(DATASET EXTRACT Opens)

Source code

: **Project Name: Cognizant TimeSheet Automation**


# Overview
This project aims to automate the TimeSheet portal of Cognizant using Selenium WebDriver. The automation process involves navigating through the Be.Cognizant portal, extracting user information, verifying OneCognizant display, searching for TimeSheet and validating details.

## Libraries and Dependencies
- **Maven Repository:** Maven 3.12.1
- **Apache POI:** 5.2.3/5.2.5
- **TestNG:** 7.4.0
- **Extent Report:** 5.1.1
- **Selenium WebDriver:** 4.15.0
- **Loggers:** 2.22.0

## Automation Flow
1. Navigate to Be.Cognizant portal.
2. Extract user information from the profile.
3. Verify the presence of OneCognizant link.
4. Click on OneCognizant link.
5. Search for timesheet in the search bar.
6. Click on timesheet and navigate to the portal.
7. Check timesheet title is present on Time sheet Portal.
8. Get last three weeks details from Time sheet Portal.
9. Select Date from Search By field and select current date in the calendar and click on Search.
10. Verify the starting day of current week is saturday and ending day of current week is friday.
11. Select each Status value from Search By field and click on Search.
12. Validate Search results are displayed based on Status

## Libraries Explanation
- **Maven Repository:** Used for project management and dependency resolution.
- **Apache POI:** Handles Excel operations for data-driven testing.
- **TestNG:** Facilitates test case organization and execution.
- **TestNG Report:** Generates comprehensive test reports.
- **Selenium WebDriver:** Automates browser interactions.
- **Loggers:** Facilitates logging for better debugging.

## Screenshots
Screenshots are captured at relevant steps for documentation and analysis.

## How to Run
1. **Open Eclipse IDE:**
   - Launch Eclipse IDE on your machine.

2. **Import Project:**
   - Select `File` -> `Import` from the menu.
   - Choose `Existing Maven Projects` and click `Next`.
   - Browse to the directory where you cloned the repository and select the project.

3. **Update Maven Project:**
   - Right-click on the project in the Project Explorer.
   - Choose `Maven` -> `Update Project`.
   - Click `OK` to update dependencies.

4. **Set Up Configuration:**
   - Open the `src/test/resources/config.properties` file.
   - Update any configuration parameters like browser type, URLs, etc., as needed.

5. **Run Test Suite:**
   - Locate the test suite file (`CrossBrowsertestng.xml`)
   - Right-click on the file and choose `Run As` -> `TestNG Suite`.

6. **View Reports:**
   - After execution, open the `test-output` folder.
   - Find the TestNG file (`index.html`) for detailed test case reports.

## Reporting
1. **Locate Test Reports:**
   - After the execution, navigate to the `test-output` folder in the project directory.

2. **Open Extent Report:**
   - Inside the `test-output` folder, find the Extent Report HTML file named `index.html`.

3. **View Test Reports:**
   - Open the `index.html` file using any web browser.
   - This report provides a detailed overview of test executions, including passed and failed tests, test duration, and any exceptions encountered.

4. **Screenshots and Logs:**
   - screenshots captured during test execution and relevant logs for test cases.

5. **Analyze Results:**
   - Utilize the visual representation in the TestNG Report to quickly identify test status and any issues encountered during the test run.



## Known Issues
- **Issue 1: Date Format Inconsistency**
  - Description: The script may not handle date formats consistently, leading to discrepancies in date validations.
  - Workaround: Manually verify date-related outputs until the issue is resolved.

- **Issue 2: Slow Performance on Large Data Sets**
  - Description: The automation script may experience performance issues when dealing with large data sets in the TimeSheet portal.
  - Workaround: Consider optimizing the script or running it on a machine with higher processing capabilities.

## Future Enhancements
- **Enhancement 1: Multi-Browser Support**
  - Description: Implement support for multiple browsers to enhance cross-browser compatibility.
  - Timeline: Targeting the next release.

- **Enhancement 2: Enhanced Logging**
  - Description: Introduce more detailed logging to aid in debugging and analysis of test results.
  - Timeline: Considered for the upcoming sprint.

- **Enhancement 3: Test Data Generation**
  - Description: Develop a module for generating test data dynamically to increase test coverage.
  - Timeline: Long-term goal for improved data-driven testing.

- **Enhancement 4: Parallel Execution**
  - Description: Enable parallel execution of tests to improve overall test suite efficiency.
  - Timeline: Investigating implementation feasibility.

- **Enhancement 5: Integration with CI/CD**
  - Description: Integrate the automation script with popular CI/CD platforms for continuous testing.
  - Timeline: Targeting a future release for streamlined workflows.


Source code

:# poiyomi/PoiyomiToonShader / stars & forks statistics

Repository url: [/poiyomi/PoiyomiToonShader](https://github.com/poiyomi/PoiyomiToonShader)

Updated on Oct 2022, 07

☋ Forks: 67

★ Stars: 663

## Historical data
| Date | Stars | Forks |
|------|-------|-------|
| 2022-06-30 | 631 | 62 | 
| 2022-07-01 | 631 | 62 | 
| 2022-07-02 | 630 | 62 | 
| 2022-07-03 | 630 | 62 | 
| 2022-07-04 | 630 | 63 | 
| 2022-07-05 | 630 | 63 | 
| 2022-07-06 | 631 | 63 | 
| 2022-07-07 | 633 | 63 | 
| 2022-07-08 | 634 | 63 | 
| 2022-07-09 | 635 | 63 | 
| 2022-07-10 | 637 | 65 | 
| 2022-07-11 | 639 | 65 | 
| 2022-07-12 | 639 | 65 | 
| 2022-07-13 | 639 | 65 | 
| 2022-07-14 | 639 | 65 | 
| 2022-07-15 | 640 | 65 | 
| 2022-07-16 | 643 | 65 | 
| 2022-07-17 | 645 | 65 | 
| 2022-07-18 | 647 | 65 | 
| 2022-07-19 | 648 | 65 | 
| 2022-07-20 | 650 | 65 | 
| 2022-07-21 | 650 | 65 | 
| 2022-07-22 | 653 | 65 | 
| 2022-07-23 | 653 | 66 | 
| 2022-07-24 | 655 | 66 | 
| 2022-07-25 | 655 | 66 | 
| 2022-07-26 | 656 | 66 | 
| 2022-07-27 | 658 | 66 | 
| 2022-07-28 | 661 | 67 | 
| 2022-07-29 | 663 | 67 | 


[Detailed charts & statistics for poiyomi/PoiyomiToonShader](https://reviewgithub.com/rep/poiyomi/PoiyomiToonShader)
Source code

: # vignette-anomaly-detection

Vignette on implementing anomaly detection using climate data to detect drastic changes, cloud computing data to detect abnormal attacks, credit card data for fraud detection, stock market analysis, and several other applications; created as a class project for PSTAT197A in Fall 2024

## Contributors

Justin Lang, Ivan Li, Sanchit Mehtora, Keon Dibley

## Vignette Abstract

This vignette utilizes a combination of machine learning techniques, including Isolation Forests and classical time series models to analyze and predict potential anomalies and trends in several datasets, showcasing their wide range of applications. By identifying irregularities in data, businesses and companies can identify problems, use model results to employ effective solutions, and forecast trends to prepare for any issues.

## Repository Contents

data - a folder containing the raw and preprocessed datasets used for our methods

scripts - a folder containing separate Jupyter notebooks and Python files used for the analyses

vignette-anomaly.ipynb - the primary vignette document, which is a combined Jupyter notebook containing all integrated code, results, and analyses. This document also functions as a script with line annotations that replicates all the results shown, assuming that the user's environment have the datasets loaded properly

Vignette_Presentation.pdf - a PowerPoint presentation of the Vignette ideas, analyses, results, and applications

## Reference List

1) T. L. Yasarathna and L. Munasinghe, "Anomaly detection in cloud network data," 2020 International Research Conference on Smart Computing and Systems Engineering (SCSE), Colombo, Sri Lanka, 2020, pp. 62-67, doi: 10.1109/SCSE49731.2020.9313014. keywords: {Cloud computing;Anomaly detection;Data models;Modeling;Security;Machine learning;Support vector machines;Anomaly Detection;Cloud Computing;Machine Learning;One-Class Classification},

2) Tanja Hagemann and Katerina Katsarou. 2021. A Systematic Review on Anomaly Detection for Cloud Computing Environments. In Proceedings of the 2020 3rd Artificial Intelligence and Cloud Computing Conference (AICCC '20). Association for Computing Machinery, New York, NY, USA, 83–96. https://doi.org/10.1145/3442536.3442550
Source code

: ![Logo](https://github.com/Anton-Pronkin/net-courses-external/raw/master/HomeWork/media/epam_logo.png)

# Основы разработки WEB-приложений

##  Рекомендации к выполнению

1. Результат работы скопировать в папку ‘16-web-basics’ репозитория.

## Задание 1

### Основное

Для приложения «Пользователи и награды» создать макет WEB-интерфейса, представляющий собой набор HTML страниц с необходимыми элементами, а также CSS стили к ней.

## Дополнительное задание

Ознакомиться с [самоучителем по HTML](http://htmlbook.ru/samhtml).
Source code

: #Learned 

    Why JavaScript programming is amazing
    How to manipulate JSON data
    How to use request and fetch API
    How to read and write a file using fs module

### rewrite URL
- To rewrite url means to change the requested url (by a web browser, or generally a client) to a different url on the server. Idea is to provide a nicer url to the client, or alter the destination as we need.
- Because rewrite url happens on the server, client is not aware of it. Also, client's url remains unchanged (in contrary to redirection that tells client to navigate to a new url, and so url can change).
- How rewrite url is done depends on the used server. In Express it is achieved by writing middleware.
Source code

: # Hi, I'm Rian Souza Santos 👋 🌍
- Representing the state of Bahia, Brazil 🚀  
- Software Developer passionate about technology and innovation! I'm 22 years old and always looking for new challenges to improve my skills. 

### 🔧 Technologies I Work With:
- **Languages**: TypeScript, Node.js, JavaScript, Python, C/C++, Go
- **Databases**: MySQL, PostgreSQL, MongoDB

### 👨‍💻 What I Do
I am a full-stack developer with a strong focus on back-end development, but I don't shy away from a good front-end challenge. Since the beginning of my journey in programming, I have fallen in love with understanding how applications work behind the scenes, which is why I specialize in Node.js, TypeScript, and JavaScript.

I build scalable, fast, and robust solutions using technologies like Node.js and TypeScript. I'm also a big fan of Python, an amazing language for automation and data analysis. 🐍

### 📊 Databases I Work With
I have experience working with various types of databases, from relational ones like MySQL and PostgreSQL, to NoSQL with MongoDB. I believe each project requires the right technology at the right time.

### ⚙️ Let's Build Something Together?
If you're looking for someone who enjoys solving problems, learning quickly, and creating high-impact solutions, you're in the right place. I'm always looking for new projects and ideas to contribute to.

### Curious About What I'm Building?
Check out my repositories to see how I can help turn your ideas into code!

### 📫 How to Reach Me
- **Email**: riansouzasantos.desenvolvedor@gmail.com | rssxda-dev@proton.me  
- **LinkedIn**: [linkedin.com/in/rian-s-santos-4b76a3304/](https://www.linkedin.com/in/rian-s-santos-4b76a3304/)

(DATASET EXTRACT Closes)

## PROBLEM STATEMENT
Please reproduce the lines from the line with "- **Extent Report:** 5.1.1" to the line with "- **Maven Repository:** Used", both ends included, exactly as they appear above.

## ANSWER AREA
- **Extent Report:** 5.1.1
- **Selenium WebDriver:** 4.15.0
- **Loggers:** 2.22.0

## Automation Flow
1. Navigate to Be.Cognizant portal.
2. Extract user information from the profile.
3. Verify the presence of OneCognizant link.
4. Click on OneCognizant link.
5. Search for timesheet in the search bar.
6. Click on timesheet and navigate to the portal.
7. Check timesheet title is present on Time sheet Portal.
8. Get last three weeks details from Time sheet Portal.
9. Select Date from Search By field and select current date in the calendar and click on Search.
10. Verify the starting day of current week is saturday and ending day of current week is friday.
11. Select each Status value from Search By field and click on Search.
12. Validate Search results are displayed based on Status

## Libraries Explanation
- **Maven Repository:** Used for project management and dependency resolution.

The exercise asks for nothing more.